Metadata-Version: 2.1
Name: xopen
Version: 0.8.4
Summary: Open compressed files transparently
Home-page: https://github.com/marcelm/xopen/
Author: Marcel Martin
Author-email: mail@marcelm.net
License: MIT
Platform: UNKNOWN
Classifier: Development Status :: 5 - Production/Stable
Classifier: License :: OSI Approved :: MIT License
Classifier: Programming Language :: Python :: 2.7
Classifier: Programming Language :: Python :: 3
Classifier: Programming Language :: Python :: 3.4
Classifier: Programming Language :: Python :: 3.5
Classifier: Programming Language :: Python :: 3.6
Classifier: Programming Language :: Python :: 3.7
Classifier: Programming Language :: Python :: 3.8
Requires-Python: >=2.7, !=3.0.*, !=3.1.*, !=3.2.*, !=3.3.*, <4
Requires-Dist: bz2file ; python_version == "2.7"
Provides-Extra: dev
Requires-Dist: pytest ; extra == 'dev'

.. image:: https://travis-ci.org/marcelm/xopen.svg?branch=master
  :target: https://travis-ci.org/marcelm/xopen
  :alt: 

.. image:: https://img.shields.io/pypi/v/xopen.svg?branch=master
  :target: https://pypi.python.org/pypi/xopen

.. image:: https://img.shields.io/conda/v/conda-forge/xopen.svg
  :target: https://anaconda.org/conda-forge/xopen
  :alt:

.. image:: https://codecov.io/gh/marcelm/xopen/branch/master/graph/badge.svg
  :target: https://codecov.io/gh/marcelm/xopen
  :alt:

=====
xopen
=====

This small Python module provides an ``xopen`` function that works like the
built-in ``open`` function, but can also deal with compressed files.
Supported compression formats are gzip, bzip2 and xz. They are automatically
recognized by their file extensions `.gz`, `.bz2` or `.xz`.
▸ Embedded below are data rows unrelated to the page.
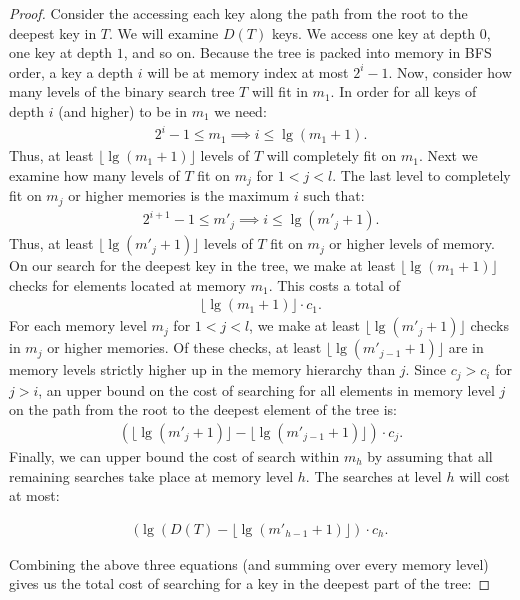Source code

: \documentclass[]{beamer}
\theoremstyle{plain}
\begin{document}
\begin{frame}
\begin{proof}
Consider the accessing each key along the path from the root to the deepest key in $T$. We will examine $D(T)$ keys. We access one key at depth $0$, one key at depth $1$, and so on. Because the tree is packed into memory in BFS order, a key a depth $i$ will be at memory index at most $2^i-1$. Now, consider how many levels of the binary search tree $T$ will fit in $m_1$. In order for all keys of depth $i$ (and higher) to be in $m_1$ we need:
\begin{align*}
2^i-1 \leq m_1 \implies i \leq \lg(m_1 + 1).
\end{align*}
Thus, at least $\lfloor \lg(m_1 + 1) \rfloor$ levels of $T$ will completely fit on $m_1$. Next we examine how many levels of $T$ fit on $m_j$ for $1 < j < l$. The last level to completely fit on $m_j$ or higher memories is the maximum $i$ such that:
\begin{align*}
2^{i+1}-1 \leq m'_j \implies i \leq \lg(m'_j + 1).
\end{align*}
Thus, at least $\lfloor \lg(m'_j + 1) \rfloor$ levels of $T$ fit on $m_j$ or higher levels of memory.
On our search for the deepest key in the tree, we make at least $\lfloor \lg(m_1 + 1) \rfloor$ checks for elements located at memory $m_1$. This costs a total of
\begin{align*}
\lfloor \lg(m_1 + 1) \rfloor \cdot c_1.
\end{align*}
For each memory level $m_j$ for $1 < j < l$, we make at least $\lfloor \lg(m'_j + 1) \rfloor$ checks in $m_j$ or higher memories. Of these checks, at least $\lfloor \lg(m'_{j-1} + 1) \rfloor$ are in memory levels strictly higher up in the memory hierarchy than $j$. Since $c_j > c_i$ for $j > i$, an upper bound on the cost of searching for all elements in memory level $j$ on the path from the root to the deepest element of the tree is:
\begin{align*}
(\lfloor \lg(m'_j + 1) \rfloor - \lfloor \lg(m'_{j-1} + 1) \rfloor) \cdot c_j.
\end{align*}
Finally, we can upper bound the cost of search within $m_h$ by assuming that all remaining searches take place at memory level $h$. The searches at level $h$ will cost at most:

\begin{align*}
(\lg(D(T) - \lfloor \lg(m'_{h-1}+1) \rfloor)\cdot c_h.
\end{align*}

Combining the above three equations (and summing over every memory level) gives us the total cost of searching for a key in the deepest part of the tree:


\end{proof}
\end{frame}
\end{document}

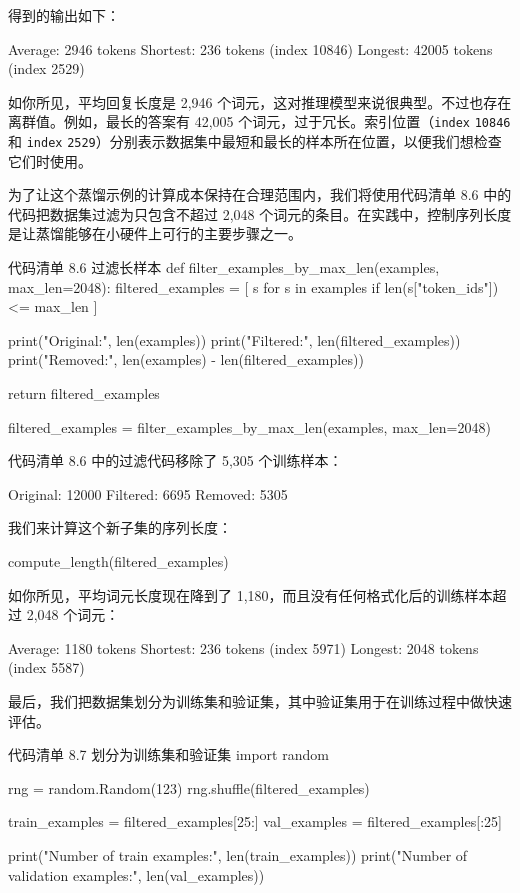 得到的输出如下：

\begin{codebox}
Average: 2946 tokens
Shortest: 236 tokens (index 10846)
Longest: 42005 tokens (index 2529)
\end{codebox}

如你所见，平均回复长度是 2,946 个词元，这对推理模型来说很典型。不过也存在离群值。例如，最长的答案有 42,005 个词元，过于冗长。索引位置（\texttt{index} \texttt{10846} 和 \texttt{index} \texttt{2529}）分别表示数据集中最短和最长的样本所在位置，以便我们想检查它们时使用。

为了让这个蒸馏示例的计算成本保持在合理范围内，我们将使用代码清单 8.6 中的代码把数据集过滤为只包含不超过 2,048 个词元的条目。在实践中，控制序列长度是让蒸馏能够在小硬件上可行的主要步骤之一。

\begin{codeboxt}{代码清单 8.6 过滤长样本}
def filter_examples_by_max_len(examples, max_len=2048):
    filtered_examples = [
        s for s in examples
        if len(s["token_ids"]) <= max_len
    ]

    print("Original:", len(examples))
    print("Filtered:", len(filtered_examples))
    print("Removed:", len(examples) - len(filtered_examples))

    return filtered_examples

filtered_examples = filter_examples_by_max_len(examples, max_len=2048)
\end{codeboxt}

代码清单 8.6 中的过滤代码移除了 5,305 个训练样本：

\begin{codebox}
Original: 12000
Filtered: 6695
Removed: 5305
\end{codebox}

我们来计算这个新子集的序列长度：

\begin{codebox}
compute_length(filtered_examples)
\end{codebox}

如你所见，平均词元长度现在降到了 1,180，而且没有任何格式化后的训练样本超过 2,048 个词元：

\begin{codebox}
Average: 1180 tokens
Shortest: 236 tokens (index 5971)
Longest: 2048 tokens (index 5587)
\end{codebox}

最后，我们把数据集划分为训练集和验证集，其中验证集用于在训练过程中做快速评估。

\begin{codeboxt}{代码清单 8.7 划分为训练集和验证集}
import random

rng = random.Random(123)
rng.shuffle(filtered_examples)

train_examples = filtered_examples[25:]
val_examples = filtered_examples[:25]

print("Number of train examples:", len(train_examples))
print("Number of validation examples:", len(val_examples))
\end{codeboxt}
The focus is on being as efficient as possible on all supported Python versions.
For example, ``xopen`` uses ``pigz``, which is a parallel version of ``gzip``,
to open ``.gz`` files, which is faster than using the built-in ``gzip.open``
function. ``pigz`` can use multiple threads when compressing, but is also faster
when reading ``.gz`` files, so it is used both for reading and writing if it is
available.

This module has originally been developed as part of the `cutadapt
tool <https://cutadapt.readthedocs.io/>`_ that is used in bioinformatics to
manipulate sequencing data. It has been in successful use within that software
for a few years.

``xopen`` is compatible with Python versions 2.7 and 3.4 to 3.8.


Usage
-----

Open a file for reading::

    from xopen import xopen

    with xopen('file.txt.xz') as f:
        content = f.read()

Or without context manager::

    from xopen import xopen

    f = xopen('file.txt.xz')
    content = f.read()
    f.close()

Open a file in binary mode for writing::

    from xopen import xopen

    with xopen('file.txt.gz', mode='wb') as f:
        f.write(b'Hello')


Credits
-------

The name ``xopen`` was taken from the C function of the same name in the
`utils.h file which is part of
BWA <https://github.com/lh3/bwa/blob/83662032a2192d5712996f36069ab02db82acf67/utils.h>`_.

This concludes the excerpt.